1. Dig out around the affected area

2. leave massive dent in the surface for what seems like years

3. Maybe cover it with a few janky bits of wood and/or metal sheets that make a hideous clanking noise all day and night and have the same approximate surface friction as an ice rink so are pretty murderous to any 2-wheeled road user

4. Leave this solution to mature like a fine wine

5. I really mean single malt whiskey. You can leave it basically as long as you like

6. There is no step six.

bigbuppo · 4 days ago
Whoa, fancy. All we get are open pits with a few barricades around them until the news finally starts talking about the tree growing in the middle of the road.
andyjohnson0 · 4 days ago
Luxury! We used to dream of open pits. All we ever had were craters filled with broken glass and burning petrol. And surrounded by rabid alligators.
pstuart · 4 days ago
My understanding is the DOT gets pissy if locals fill in the pothole themselves, but I imagine that there's enough interested people to do vigilante road repair if they weren't subject to government harrassment.
reaperducer · 4 days ago
My understanding is the DOT gets pissy if locals fill in the pothole themselves

People in Chicago sometimes do this.

It's common enough that WGN Morning News parodied it by having its sports anchor go out and start filling potholes with giardiniera.

https://wgntv.com/video/pat-fills-potholes-with-giardiniera/...

pseudohadamard · 3 days ago
Pick it up and drop it on the road outside a local politician's house, there'll be a repair crew there fixing it the next day.
danesparza · 4 days ago
"Vigilante Road Repair" - cool band name - I call it!
idiotsecant · 4 days ago
nobody leaves a dent in the surface on purpose, the problem is that whatever caused the pothole is almost certainly still causing it to sink under the surface. A patch doesn't fix the problem, it just makes it less bad.
SoftTalker · 4 days ago
Yep. Step 0 in the above list is "build a road with insufficient subsurface/foundation preparation and drainage"
ultrarunner · 4 days ago
The local obscenely named utility company dug in our road a few years ago, necessitating a large patch. They proceeded to drive through their patch as they left. The tire dents & ridges are still there years later. You're right, of course, but I think you may be overestimating the concern patch crews give to their craft.
deepsun · 4 days ago
Less bad is ok.
duncangh · 4 days ago
I like Atlanta’s solution even better: after becoming egregious enough sloppily bolt down a much too tall metal plate over the pothole and those that have proliferated nearby. Cross fingers and hope they won’t coalesce as a sink hole and as with everything else: “Go Dawgs”
taggart · 3 days ago
My wife told me once a pothole on her daily commute through Oakland got big enough that a homeless person took up residence in it.
pseudohadamard · 3 days ago
Or the Parks and Rec procedure, which is "Call Ron Swanson and have some Lagavulin ready".
simlevesque · 4 days ago
The root of the problem (literally) is that when potholes appear it's mostly because what's under became too porous and humid so what's over it separates easily.
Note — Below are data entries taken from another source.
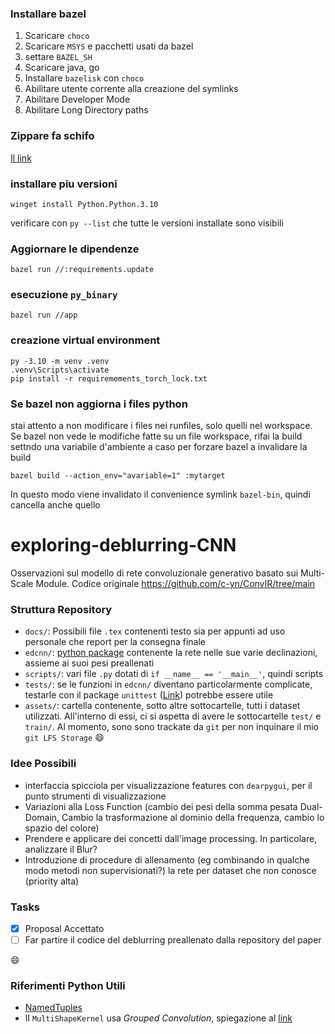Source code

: ### Installare bazel
1. Scaricare `choco`
1. Scaricare `MSYS` e pacchetti usati da bazel 
2. settare `BAZEL_SH`
2. Scaricare java, go
2. Installare `bazelisk` con `choco`
3. Abilitare utente corrente alla creazione del symlinks
4. Abilitare Developer Mode
5. Abilitare Long Directory paths

### Zippare fa schifo
[Il link](https://github.com/bazelbuild/bazel/issues/8981)

### installare piu versioni
```
winget install Python.Python.3.10
```
verificare con `py --list` che tutte le versioni installate sono visibili

### Aggiornare le dipendenze
```
bazel run //:requirements.update
```

### esecuzione `py_binary`
```
bazel run //app
```

### creazione virtual environment
```
py -3.10 -m venv .venv
.venv\Scripts\activate
pip install -r requiremements_torch_lock.txt
```

### Se bazel non aggiorna i files python
stai attento a non modificare i files nei runfiles, solo quelli nel workspace. Se bazel non vede le modifiche fatte su un file workspace,
rifai la build settndo una variabile d'ambiente a caso per forzare bazel a invalidare la build
```
bazel build --action_env="avariable=1" :mytarget
```
In questo modo viene invalidato il convenience symlink `bazel-bin`, quindi cancella anche quello

# exploring-deblurring-CNN
Osservazioni sul modello di rete convoluzionale generativo basato sui Multi-Scale Module. Codice originale https://github.com/c-yn/ConvIR/tree/main

### Struttura Repository
- `docs/`: Possibili file `.tex` contenenti testo sia per appunti ad uso personale che report per la consegna finale
- `edcnn/`: [python package](https://docs.python.org/3/tutorial/modules.html#packages) contenente la rete nelle sue varie declinazioni, assieme ai suoi pesi preallenati
- `scripts/`: vari file `.py` dotati di `if __name__ == '__main__'`, quindi scripts
- `tests/`: se le funzioni in `edcnn/` diventano particolarmente complicate, testarle con il package `unittest` ([Link](https://realpython.com/python-unittest/)) potrebbe essere utile
- `assets/`: cartella contenente, sotto altre sottocartelle, tutti i dataset utilizzati. All'interno di essi, ci si aspetta di
avere le sottocartelle `test/` e `train/`. Al momento, sono sono trackate da `git` per non inquinare il mio `git LFS Storage` :smile:

### Idee Possibili
- interfaccia spicciola per visualizzazione features con `dearpygui`, per il punto strumenti di visualizzazione
- Variazioni alla Loss Function (cambio dei pesi della somma pesata Dual-Domain, Cambio la trasformazione al dominio della frequenza, cambio lo spazio del colore)
- Prendere e applicare dei concetti dall'image processing. In particolare, analizzare il Blur?
- Introduzione di procedure di allenamento (eg combinando in qualche modo metodi non supervisionati?) la rete per dataset che non conosce (priority alta)

### Tasks
- [X] Proposal Accettato
- [ ] Far partire il codice del deblurring preallenato dalla repository del paper

:smile:

### Riferimenti Python Utili
- [NamedTuples](https://realpython.com/python-namedtuple/)
- Il `MultiShapeKernel` usa *Grouped Convolution*, spiegazione al [link](https://paperswithcode.com/method/grouped-convolution#:~:text=A%20Grouped%20Convolution%20uses%20a,level%20and%20high%20level%20features.)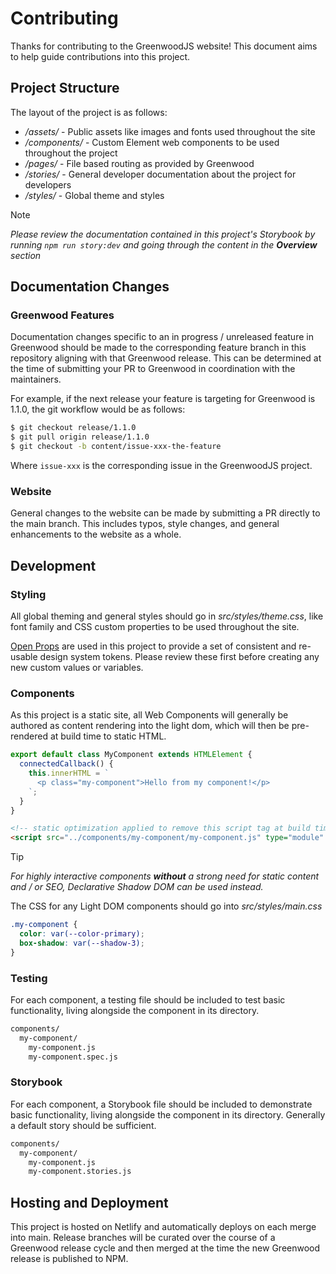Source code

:# Contributing

Thanks for contributing to the GreenwoodJS website!  This document aims to help guide contributions into this project.

## Project Structure

The layout of the project is as follows:

- _/assets/_ - Public assets like images and fonts used throughout the site
- _/components/_ - Custom Element web components to be used throughout the project
- _/pages/_ - File based routing as provided by Greenwood
- _/stories/_ - General developer documentation about the project for developers
- _/styles/_ - Global theme and styles

> [!NOTE]
> _Please review the documentation contained in this project's Storybook by running `npm run story:dev` and going through the content in the **Overview** section_

## Documentation Changes

### Greenwood Features

Documentation changes specific to an in progress / unreleased feature in Greenwood should be made to the corresponding feature branch in this repository aligning with that Greenwood release.  This can be determined at the time of submitting your PR to Greenwood in coordination with the maintainers.

For example, if the next release your feature is targeting for Greenwood is 1.1.0, the git workflow would be as follows:

```sh
$ git checkout release/1.1.0
$ git pull origin release/1.1.0
$ git checkout -b content/issue-xxx-the-feature
```

Where `issue-xxx` is the corresponding issue in the GreenwoodJS project.


### Website

General changes to the website can be made by submitting a PR directly to the main branch.  This includes typos, style changes, and general enhancements to the website as a whole.

## Development

### Styling

All global theming and general styles should go in _src/styles/theme.css_, like font family and CSS custom properties to be used throughout the site.

[Open Props](https://open-props.style/) are used in this project to provide a set of consistent and re-usable design system tokens.  Please review these first before creating any new custom values or variables.

### Components

As this project is a static site, all Web Components will generally be authored as content rendering into the light dom, which will then be pre-rendered at build time to static HTML.

```js
export default class MyComponent extends HTMLElement {
  connectedCallback() {
    this.innerHTML = `
      <p class="my-component">Hello from my component!</p>
    `;
  }
}
```

```html
<!-- static optimization applied to remove this script tag at build time -->
<script src="../components/my-component/my-component.js" type="module" data-gwd-opt="static">
```

> [!TIP]
> _For highly interactive components **without** a strong need for static content and / or SEO, Declarative Shadow DOM can be used instead._

The CSS for any Light DOM components should go into _src/styles/main.css_

```css
.my-component {
  color: var(--color-primary);
  box-shadow: var(--shadow-3);
}
```


### Testing

For each component, a testing file should be included to test basic functionality, living alongside the component in its directory.

```sh
components/
  my-component/
    my-component.js
    my-component.spec.js
```

### Storybook

For each component, a Storybook file should be included to demonstrate basic functionality, living alongside the component in its directory.  Generally a default story should be sufficient.

```sh
components/
  my-component/
    my-component.js
    my-component.stories.js
```

## Hosting and Deployment

This project is hosted on Netlify and automatically deploys on each merge into main.  Release branches will be curated over the course of a Greenwood release cycle and then merged at the time the new Greenwood release is published to NPM.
Patching the hole isn't a good fix but the alternative is closing roads which wrecks the economy. The other problem is that the public always asks: "why isn't it patched ?" and if you don't do it you look like you're not competent enough to be in charge. And the cycle continues.
observationist · 4 days ago
And when you go to your local government, demand a fix, they'll contract a union shop to do the work, often mandated by law, and they will advocate for the least durable, most expensive fix, so as to ensure recurring work happens at a maximum frequency. Attention to certain roads, duration of work is often politicized - someone with good friends gets quick, top tier fixes, but someone who annoys the local council might see months of roadwork dragging on forever, or halfassed repairs, or potholes ignored for years.

Lovely little civilization we have, eh?

edit: Huh, must be nice to live in places where that apparently doesn't happen? It's been a comically recurring theme in nearly every city I've lived in - potholes weren't just potholes, they were favors and tools and penalties and grifts. If you've never seen this happen, I'd recommend digging a bit deeper. Very few places have their collective shit together sufficiently to handle the relatively small problems like potholes very well. If your community does, then kudos!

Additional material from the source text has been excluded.